Но все эти цивилизационные перипетии, будучи интересным культурно-историческим сюжетом, мало отношения имеют к русским глубинам, мало коснулись русского человека, любителя рвотного. Этот троп тут более чем уместен: большевицкая вестернизация, будучи проектом гиблым, вызвала реакцию, которую можно назвать именно рвотной. Культурный крах вообще, крах модернизации в частности всегда вызывает регрессию к архаике. Америка в России (предполагавшееся задание большевизма) обнажила, вывернула наружу давно забытые и, казалось бы, изжитые слои национальной психеи. Это, кстати сказать, и сейчас происходит, и мы видим в типе нового русского не столько прежнего, девятнадцатого века удачливого дельца, сколько удальца-"вора": вор по-старорусски - преступник вообще. Путин однажды сказал: мафия не русское слово. Но тип мафиозо в России не итальянский, а глубоко отечественный - молодец из шаек Стеньки Разина.
Как учила русская литература, есть два национальных типа: хищный и кроткий. И в советской России появился гениальный писатель, сумевший дать - увидеть - их совмещение в опыте коммунизма. Это Платонов с его "Чевенгуром". Чевенгурцы - модификация первообраза русского странника, искателя града: самый, считается, репрезентативный образ русского христианина. Платонов понял, что эти люди могут быть опасными, агрессивными. Татьяна Толстая вспоминает апостола Павла, обещание имущества лучшего и непреходящего.

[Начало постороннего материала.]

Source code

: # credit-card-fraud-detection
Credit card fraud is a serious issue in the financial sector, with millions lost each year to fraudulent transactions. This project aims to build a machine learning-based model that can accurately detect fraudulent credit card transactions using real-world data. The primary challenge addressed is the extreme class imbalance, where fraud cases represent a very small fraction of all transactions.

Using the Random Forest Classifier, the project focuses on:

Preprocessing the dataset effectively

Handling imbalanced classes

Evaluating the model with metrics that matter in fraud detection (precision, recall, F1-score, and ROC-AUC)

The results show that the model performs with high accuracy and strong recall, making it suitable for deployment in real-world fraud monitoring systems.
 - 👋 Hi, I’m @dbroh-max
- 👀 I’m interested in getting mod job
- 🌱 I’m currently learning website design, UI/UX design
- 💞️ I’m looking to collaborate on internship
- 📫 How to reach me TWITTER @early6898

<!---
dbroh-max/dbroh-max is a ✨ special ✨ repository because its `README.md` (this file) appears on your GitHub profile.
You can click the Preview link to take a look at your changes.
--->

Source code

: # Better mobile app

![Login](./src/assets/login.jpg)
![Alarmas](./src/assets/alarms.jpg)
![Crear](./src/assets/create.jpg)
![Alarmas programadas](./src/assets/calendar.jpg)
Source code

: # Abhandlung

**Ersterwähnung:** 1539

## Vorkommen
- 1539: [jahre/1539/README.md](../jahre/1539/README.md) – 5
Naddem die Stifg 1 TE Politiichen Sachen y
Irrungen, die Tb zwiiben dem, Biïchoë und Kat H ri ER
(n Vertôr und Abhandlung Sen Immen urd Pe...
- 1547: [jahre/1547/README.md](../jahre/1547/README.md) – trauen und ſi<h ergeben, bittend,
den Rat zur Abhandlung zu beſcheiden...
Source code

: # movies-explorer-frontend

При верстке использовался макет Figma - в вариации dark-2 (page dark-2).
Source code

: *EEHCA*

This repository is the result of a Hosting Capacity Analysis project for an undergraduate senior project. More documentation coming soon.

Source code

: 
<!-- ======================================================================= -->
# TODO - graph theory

А у платоновских чевенгурцев вместо имущества - товарищество: обретение в голом порядке друг друга. Это чевенгурцы распивают на троих под окном Толстой, на мокрой тарных ящиках. И это лучше, чем расстреливать из пулеметов мешки с барахлом буржуазии. Это, если угодно, покаяние.
Последнее слово неизбежно ведет к Солженицыну. С ним в известном смысле повторилась горьковская история: воспевает одно, а верит другому. У того были босяки и Европа, у другого - православие и самое настоящее, а не выдуманное западничество, самый чистопородный европеизм: протестантская этика и дух капитализма.
Вот солженицынский Тарбагатай:
В большом помещении лавки густо было от запахов, заманчивых для крестьянина, а глаза разбегались. Бочки с дегтем, олифой, ящики с колесной мазью, мелом, известью, гляди не споткнись на полу о ящики с подковами и гвоздями всех размеров, у стен - коробки со стеклом. Цепные весы с набором фунтовых гирь. Ободья, дуги. Расписная деревянная посуда. На полках - ряды гончарной посуды из глины обыкновенной и белой, с цветной поливой и без поливы, - корчаги, крынки, горшки, столовые чашки и хлебницы. Дальше - эмалированные кастрюли, миски, чайники, кружки. Чугунки, сковородки, крытые жаровни. Перейди на другую сторону - бочки с селедкой и соленой рыбой, ящики с сушеной и копченой воблой. На возвышении в три ступеньки (чтоб легче снимать к весам и в телегу) - рогожные кули с солью, мешки с мукой, манкой, сахаром, и сахар в конических головах, обернутых синей бумагой и шпагатом, - всех размеров от полной головы до осьмушки. Там и пиленый сахар в коробочках, но его не берут, он тает легко. В откосных ящиках - пряники, жамки, конфеты, леденцы, ирис, шоколадки в золотистой бумаги монетками в ""рубль" и в "полтинник", пресованный изюм, финики, винные ягоды, сушеные сливы. (А летом - арбузы, дыни и виноград.) И другая бакалея. И папиросы - Шурымуры, дядя Костя и Козьма Крючков. Но больше всего любил Сатя торговать красным товаром - ситцем, сатином, даже батистом и шелком. Этот товар занимал видные полки в его лавке. И полки же были забиты драпом, плюшем, шевиотом. И сукном для штанов, пиджаков, костюмов. И шалями шерстяными и пуховыми, оренбургскими и пензенскими. И головными платками, и разноцветными лентами. А еще на подставке строились валенки, чесанки, бурки, черные, серые, белые, даже и с красной и зеленой вышивкой. И резиновые сверкающие галоши, мужские и бабьи, полуглубокие и глубокие. Единственное чем Бруякин не торговал - кожаной обувью. Но продавал заготовки.